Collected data
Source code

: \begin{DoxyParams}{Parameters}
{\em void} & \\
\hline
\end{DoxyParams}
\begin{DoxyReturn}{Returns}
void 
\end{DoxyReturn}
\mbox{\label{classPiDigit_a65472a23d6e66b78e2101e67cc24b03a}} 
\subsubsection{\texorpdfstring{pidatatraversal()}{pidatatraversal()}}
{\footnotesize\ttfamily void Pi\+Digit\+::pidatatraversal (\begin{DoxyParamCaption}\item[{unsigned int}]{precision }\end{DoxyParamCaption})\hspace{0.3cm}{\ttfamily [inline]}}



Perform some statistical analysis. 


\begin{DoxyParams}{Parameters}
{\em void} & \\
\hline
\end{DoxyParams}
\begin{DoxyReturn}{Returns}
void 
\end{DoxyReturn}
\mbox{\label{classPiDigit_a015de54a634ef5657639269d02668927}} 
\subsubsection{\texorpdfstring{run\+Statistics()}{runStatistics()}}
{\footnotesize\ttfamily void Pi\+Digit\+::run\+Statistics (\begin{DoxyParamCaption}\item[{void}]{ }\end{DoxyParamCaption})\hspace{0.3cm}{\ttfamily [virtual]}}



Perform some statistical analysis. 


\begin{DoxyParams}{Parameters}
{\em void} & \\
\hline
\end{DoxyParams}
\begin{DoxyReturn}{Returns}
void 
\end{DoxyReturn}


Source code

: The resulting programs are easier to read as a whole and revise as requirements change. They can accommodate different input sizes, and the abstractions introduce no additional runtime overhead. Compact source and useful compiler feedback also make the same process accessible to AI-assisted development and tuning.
...
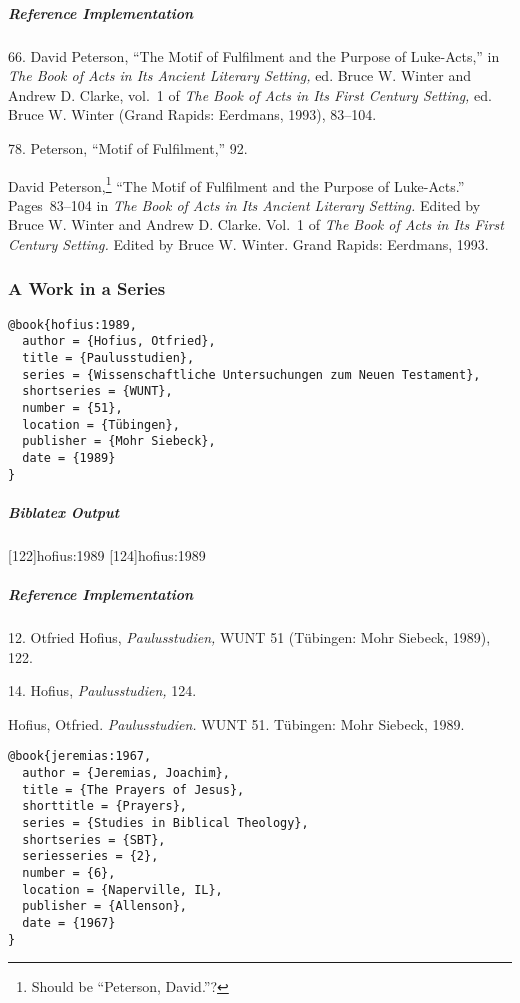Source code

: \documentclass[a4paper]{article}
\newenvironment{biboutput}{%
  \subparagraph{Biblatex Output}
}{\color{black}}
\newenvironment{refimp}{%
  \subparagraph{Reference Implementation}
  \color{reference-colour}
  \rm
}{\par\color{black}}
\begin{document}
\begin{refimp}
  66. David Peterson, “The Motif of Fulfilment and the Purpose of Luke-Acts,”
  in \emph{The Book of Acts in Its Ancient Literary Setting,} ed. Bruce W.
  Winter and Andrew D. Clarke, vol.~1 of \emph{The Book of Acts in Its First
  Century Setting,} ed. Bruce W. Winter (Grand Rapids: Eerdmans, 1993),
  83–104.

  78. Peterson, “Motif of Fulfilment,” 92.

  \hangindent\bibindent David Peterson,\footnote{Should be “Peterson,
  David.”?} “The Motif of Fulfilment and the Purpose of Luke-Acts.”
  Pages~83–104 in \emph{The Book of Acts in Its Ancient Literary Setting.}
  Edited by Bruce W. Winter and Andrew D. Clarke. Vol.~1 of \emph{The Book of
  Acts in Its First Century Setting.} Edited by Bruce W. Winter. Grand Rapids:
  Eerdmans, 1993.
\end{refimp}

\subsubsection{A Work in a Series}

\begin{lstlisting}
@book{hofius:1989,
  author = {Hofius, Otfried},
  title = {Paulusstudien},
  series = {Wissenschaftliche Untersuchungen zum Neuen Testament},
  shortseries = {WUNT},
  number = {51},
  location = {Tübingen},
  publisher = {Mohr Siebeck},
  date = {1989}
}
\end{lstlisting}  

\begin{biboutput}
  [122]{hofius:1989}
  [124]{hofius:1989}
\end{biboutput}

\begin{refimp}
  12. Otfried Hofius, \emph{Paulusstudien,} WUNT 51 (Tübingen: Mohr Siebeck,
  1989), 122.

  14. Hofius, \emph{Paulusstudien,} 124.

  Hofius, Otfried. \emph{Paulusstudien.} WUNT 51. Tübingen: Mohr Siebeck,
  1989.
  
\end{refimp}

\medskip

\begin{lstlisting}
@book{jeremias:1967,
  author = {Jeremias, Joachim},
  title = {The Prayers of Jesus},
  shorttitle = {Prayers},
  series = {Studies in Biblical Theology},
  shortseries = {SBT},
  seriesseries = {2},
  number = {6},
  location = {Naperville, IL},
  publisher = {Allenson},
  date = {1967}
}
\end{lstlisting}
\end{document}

= Your goal =
Identify each line in the records above that contains the word "Edited", and copy it out in full.

= Solution to this exercise =
  Edited by Bruce W. Winter and Andrew D. Clarke. Vol.~1 of \emph{The Book of
  Acts in Its First Century Setting.} Edited by Bruce W. Winter. Grand Rapids:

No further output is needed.